In fact leaving, in itself, achieves nothing and gives us nothing. It is not an end but a means to an end – a change in our status which enables us to make better and different decisions if we choose to do so. It does not guarantee that we will make those decisions or, necessarily, secure us better outcomes.

To leave, therefore, is to open us new opportunities for ourselves as a nation – it is an investment in a future, a better future than can be achieved as members of the European Union. It is an expression of faith and confidence in ourselves.

As such, no one should let themselves be influenced by the official referendum campaigns. Both have been inept neither have even begun to address the issue – the real issue – as to why we should leave. From the mouths of none of the campaigners do I recall having heard the words "supranational" and "intergovernmental".

Yet if we go back to the Parliamentary debates of the 1950s through to the 70s, when we actually joined the EEC, these two terms were part of the common currency of discourse, with MPs from both sides – and their Lordships – completely familiar with them, their respective meanings and the implications of choosing either.

In that broad historical context, the "remains" are quick to assert that Winston Churchill would have supported our membership of the EU, citing his 1946 Zurich speech. But here we have Churchill speaking in a 1950 debate in the House of Commons, on the Schuman Plan.

This is an occasion when MPs are talking about specifics, and the supranational nature of the proposed construct is well recognised – as is its role as a precursor to a "Federal Union of Europe" (to use Churchill's own words). And in that debate, he asked: "what association should Britain have with if such a thing should come to pass in the course of time?"He then answered in these terms:
It has not got to be decided today, but I shall give, with all humility, a plain answer. I cannot conceive that Britain would be an ordinary member of a Federal Union limited to Europe in any period which can at present be foreseen.
Churchill was very much in favour of helping developments on the Continent. We should, he said, "help, sponsor and aid in every possible way the movement towards European unity. We should seek steadfastly for means to become intimately associated with it". But, he said:
We must find our path to world unity through the United Nations organisation, which I hope will be re-founded one day upon three or four regional groups, of which a united Europe should certainly be one. By our unique position in the world, Great Britain has an opportunity, if she is worthy of it, to play an important and possibly a decisive part in all the three larger groupings of the Western democracies. Let us make sure that we are worthy of it.
This was exactly a reflection of his Hague speech in 1948, where he argued for the United Nations to be the "paramount authority" in world affairs, but with regional bodies as part of the structure. They would be "august but subordinate", becoming "the massive pillars upon which the world organisation would be founded in majesty and calm".

Effectively, a New World Order would comprise a hierarchy of three tiers – national, regional and global. In the European context, this would include all the nations in continental Europe.

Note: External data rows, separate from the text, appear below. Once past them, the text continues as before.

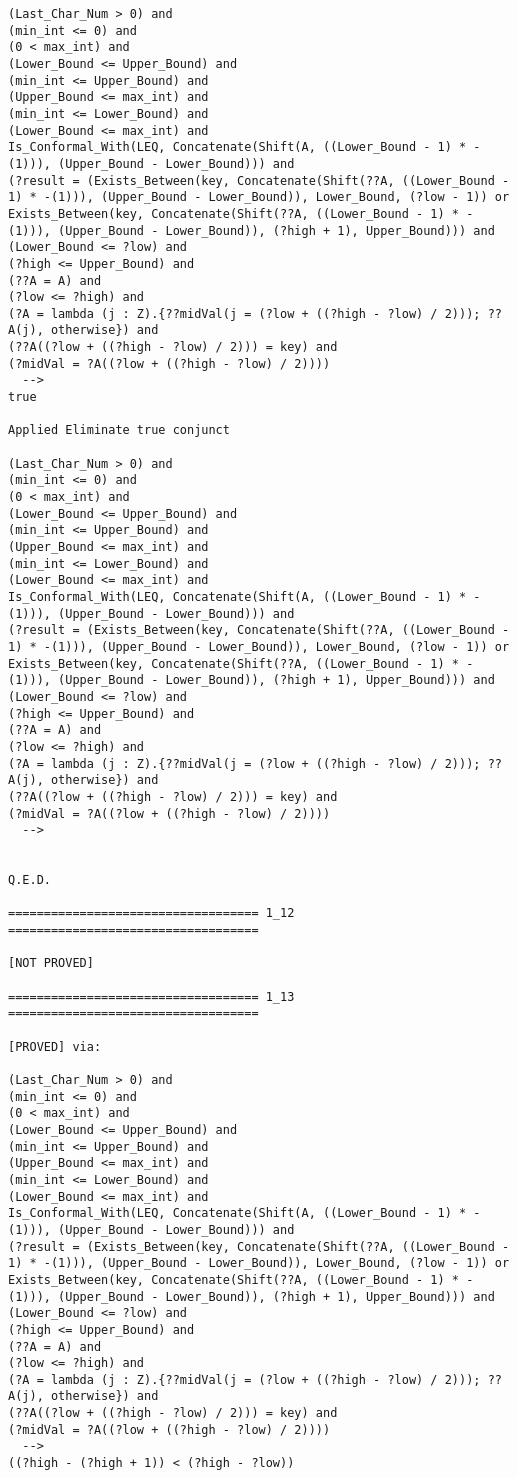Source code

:\begin{lstlisting}[language=resolve]
(Last_Char_Num > 0) and
(min_int <= 0) and
(0 < max_int) and
(Lower_Bound <= Upper_Bound) and
(min_int <= Upper_Bound) and
(Upper_Bound <= max_int) and
(min_int <= Lower_Bound) and
(Lower_Bound <= max_int) and
Is_Conformal_With(LEQ, Concatenate(Shift(A, ((Lower_Bound - 1) * -(1))), (Upper_Bound - Lower_Bound))) and
(?result = (Exists_Between(key, Concatenate(Shift(??A, ((Lower_Bound - 1) * -(1))), (Upper_Bound - Lower_Bound)), Lower_Bound, (?low - 1)) or Exists_Between(key, Concatenate(Shift(??A, ((Lower_Bound - 1) * -(1))), (Upper_Bound - Lower_Bound)), (?high + 1), Upper_Bound))) and
(Lower_Bound <= ?low) and
(?high <= Upper_Bound) and
(??A = A) and
(?low <= ?high) and
(?A = lambda (j : Z).{??midVal(j = (?low + ((?high - ?low) / 2))); ??A(j), otherwise}) and
(??A((?low + ((?high - ?low) / 2))) = key) and
(?midVal = ?A((?low + ((?high - ?low) / 2))))
  -->
true

Applied Eliminate true conjunct

(Last_Char_Num > 0) and
(min_int <= 0) and
(0 < max_int) and
(Lower_Bound <= Upper_Bound) and
(min_int <= Upper_Bound) and
(Upper_Bound <= max_int) and
(min_int <= Lower_Bound) and
(Lower_Bound <= max_int) and
Is_Conformal_With(LEQ, Concatenate(Shift(A, ((Lower_Bound - 1) * -(1))), (Upper_Bound - Lower_Bound))) and
(?result = (Exists_Between(key, Concatenate(Shift(??A, ((Lower_Bound - 1) * -(1))), (Upper_Bound - Lower_Bound)), Lower_Bound, (?low - 1)) or Exists_Between(key, Concatenate(Shift(??A, ((Lower_Bound - 1) * -(1))), (Upper_Bound - Lower_Bound)), (?high + 1), Upper_Bound))) and
(Lower_Bound <= ?low) and
(?high <= Upper_Bound) and
(??A = A) and
(?low <= ?high) and
(?A = lambda (j : Z).{??midVal(j = (?low + ((?high - ?low) / 2))); ??A(j), otherwise}) and
(??A((?low + ((?high - ?low) / 2))) = key) and
(?midVal = ?A((?low + ((?high - ?low) / 2))))
  -->


Q.E.D.

=================================== 1_12 ===================================

[NOT PROVED]

=================================== 1_13 ===================================

[PROVED] via:

(Last_Char_Num > 0) and
(min_int <= 0) and
(0 < max_int) and
(Lower_Bound <= Upper_Bound) and
(min_int <= Upper_Bound) and
(Upper_Bound <= max_int) and
(min_int <= Lower_Bound) and
(Lower_Bound <= max_int) and
Is_Conformal_With(LEQ, Concatenate(Shift(A, ((Lower_Bound - 1) * -(1))), (Upper_Bound - Lower_Bound))) and
(?result = (Exists_Between(key, Concatenate(Shift(??A, ((Lower_Bound - 1) * -(1))), (Upper_Bound - Lower_Bound)), Lower_Bound, (?low - 1)) or Exists_Between(key, Concatenate(Shift(??A, ((Lower_Bound - 1) * -(1))), (Upper_Bound - Lower_Bound)), (?high + 1), Upper_Bound))) and
(Lower_Bound <= ?low) and
(?high <= Upper_Bound) and
(??A = A) and
(?low <= ?high) and
(?A = lambda (j : Z).{??midVal(j = (?low + ((?high - ?low) / 2))); ??A(j), otherwise}) and
(??A((?low + ((?high - ?low) / 2))) = key) and
(?midVal = ?A((?low + ((?high - ?low) / 2))))
  -->
((?high - (?high + 1)) < (?high - ?low))


\end{lstlisting}
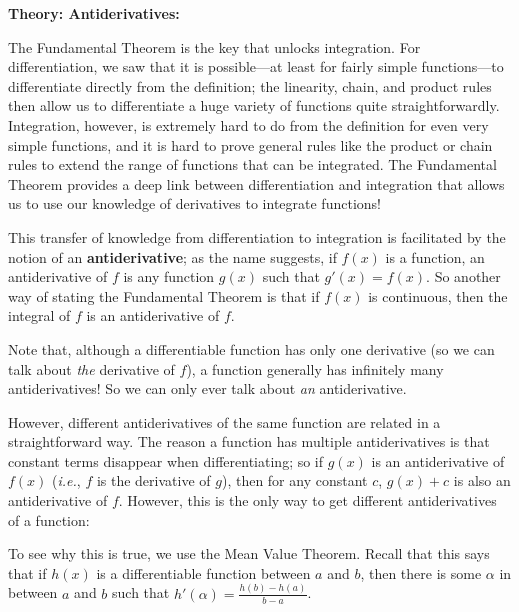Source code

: \documentclass{article}
\begin{document}
\clearpage




\textbf{Theory: Antiderivatives:}\bigskip


The Fundamental Theorem is the key that unlocks integration. For differentiation, we saw that it is possible---at least for fairly simple functions---to differentiate directly from the definition; the linearity, chain, and product rules then allow us to differentiate a huge variety of functions quite straightforwardly. Integration, however, is extremely hard to do from the definition for even very simple functions, and it is hard to prove general rules like the product or chain rules to extend the range of functions that can be integrated. The Fundamental Theorem provides a deep link between differentiation and integration that allows us to use our knowledge of derivatives to integrate functions!

This transfer of knowledge from differentiation to integration is facilitated by the notion of an \textbf{antiderivative}; as the name suggests, if $f(x)$ is a function, an antiderivative of $f$ is any function $g(x)$ such that $g'(x)=f(x)$. So another way of stating the Fundamental Theorem is that if $f(x)$ is continuous, then the integral of $f$ is an antiderivative of $f$.

Note that, although a differentiable function has only one derivative (so we can talk about \textit{the} derivative of $f$), a function generally has infinitely many antiderivatives! So we can only ever talk about \textit{an} antiderivative.

However, different antiderivatives of the same function are related in a straightforward way. The reason a function has multiple antiderivatives is that constant terms disappear when differentiating; so if $g(x)$ is an antiderivative of $f(x)$ (\textit{i.e.}, $f$ is the derivative of $g$), then for any constant $c$, $g(x)+c$ is also an antiderivative of $f$. However, this is the only way to get different antiderivatives of a function:\bigskip

\noindent{}\bigskip

To see why this is true, we use the Mean Value Theorem. Recall that this says that if $h(x)$ is a differentiable function between $a$ and $b$, then there is some $\alpha$ in between $a$ and $b$ such that $h'(\alpha)=\frac{h(b)-h(a)}{b-a}$.
\end{document}
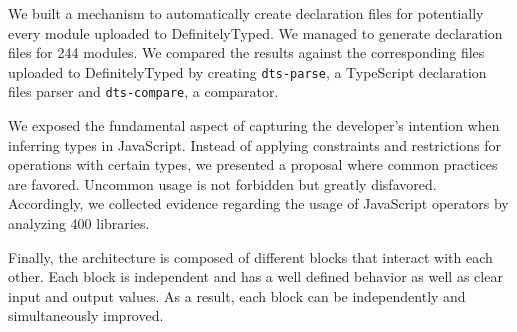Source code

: \documentclass[a4paper,english,cleveref, autoref]{lipics-v2019}
\begin{document}
We built a mechanism to automatically create declaration files for potentially every module uploaded to DefinitelyTyped. We managed to generate declaration files for 244 modules. We compared the results against the corresponding files uploaded to DefinitelyTyped by creating \texttt{dts-parse}, a TypeScript declaration files parser and \texttt{dts-compare}, a comparator.

We exposed the fundamental aspect of capturing the developer's intention when inferring types in JavaScript. Instead of applying constraints and restrictions for operations with certain types, we presented a proposal where common practices are favored. Uncommon usage is not forbidden but greatly disfavored. Accordingly, we collected evidence regarding the usage of JavaScript operators by analyzing 400 libraries.

Finally, the architecture is composed of different blocks that interact with each other. Each block is independent and has a well defined behavior as well as clear input and output values. As a result, each block can be independently and simultaneously improved.



\end{document}
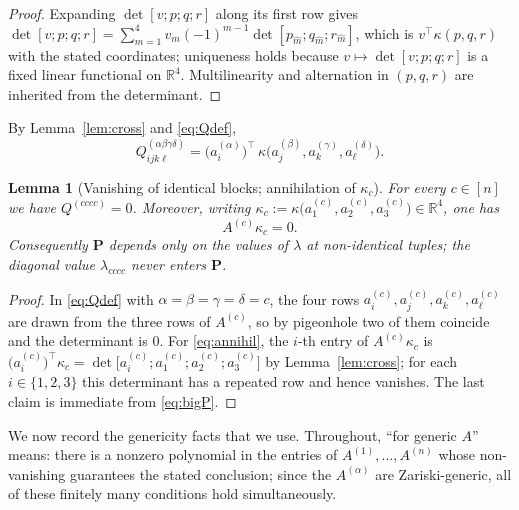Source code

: \documentclass[12pt]{article}
\newcommand{\bR}{\mathbb{R}}
\newtheorem{lemma}{Lemma}
\theoremstyle{definition}
\begin{document}
\begin{proof}
Expanding $\det[v;p;q;r]$ along its first row gives
$\det[v;p;q;r]=\sum_{m=1}^4 v_m(-1)^{m-1}\det[p_{\widehat m};q_{\widehat m};r_{\widehat m}]$,
which is $v^\top\kappa(p,q,r)$ with the stated coordinates; uniqueness holds because
$v\mapsto\det[v;p;q;r]$ is a fixed linear functional on $\bR^4$.  Multilinearity and
alternation in $(p,q,r)$ are inherited from the determinant.
\end{proof}

By Lemma~\ref{lem:cross} and \eqref{eq:Qdef},
\begin{equation}\label{eq:Qcross}
Q^{(\alpha\beta\gamma\delta)}_{ijk\ell}
=\bigl(a^{(\alpha)}_i\bigr)^{\top}\,
\kappa\bigl(a^{(\beta)}_j,a^{(\gamma)}_k,a^{(\delta)}_\ell\bigr).
\end{equation}

\begin{lemma}[Vanishing of identical blocks; annihilation of $\kappa_c$]\label{lem:diag}
For every $c\in[n]$ we have $Q^{(cccc)}=0$.  Moreover, writing
$\kappa_c:=\kappa\bigl(a^{(c)}_1,a^{(c)}_2,a^{(c)}_3\bigr)\in\bR^4$, one has
\begin{equation}\label{eq:annihil}
A^{(c)}\kappa_c=0 .
\end{equation}
Consequently $\mathbf P$ depends only on the values of $\lambda$ at non-identical
tuples; the diagonal value $\lambda_{cccc}$ never enters $\mathbf P$.
\end{lemma}

\begin{proof}
In \eqref{eq:Qdef} with $\alpha=\beta=\gamma=\delta=c$, the four rows
$a^{(c)}_i,a^{(c)}_j,a^{(c)}_k,a^{(c)}_\ell$ are drawn from the three rows of
$A^{(c)}$, so by pigeonhole two of them coincide and the determinant is $0$.
For \eqref{eq:annihil}, the $i$-th entry of $A^{(c)}\kappa_c$ is
$\bigl(a^{(c)}_i\bigr)^\top\kappa_c=\det\bigl[a^{(c)}_i;a^{(c)}_1;a^{(c)}_2;a^{(c)}_3\bigr]$
by Lemma~\ref{lem:cross}; for each $i\in\{1,2,3\}$ this determinant has a repeated
row and hence vanishes.  The last claim is immediate from \eqref{eq:bigP}.
\end{proof}

\medskip
We now record the genericity facts that we use.  Throughout, ``for generic
$A$'' means: there is a nonzero polynomial in the entries of
$A^{(1)},\dots,A^{(n)}$ whose non-vanishing guarantees the stated conclusion;
since the $A^{(\alpha)}$ are Zariski-generic, all of these finitely many
conditions hold simultaneously.
\end{document}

While was clearly Mr Churchill's ambition for that moment, what has actually emerged is not a dominant regional but a sub-regional entity. This is the European Union, which has assumed the role and many of the powers of a regional entity, without actually being one.

But, as we point out in Flexcit, that true European regional body does exist in the United Nations Economic Commission Europe (UNECE). Established in 1947, it has as interesting history, initially under its first executive secretary, Gunnar Myrdal. In the organisation of UNECE, we now have the a body which could manage a genuine Europe-wide single market, outside the grip of Brussels, run on a truly intergovernmental basis.

That is one of the many options open to us should be choose today to correct that historic mistake. And, to that effect, we need no other reason to cast our vote to "leave". Membership of the European Union is not for us. Joining the EEC in 1973 was a mistake. We would be perpetuating that mistake if we did not vote to leave now.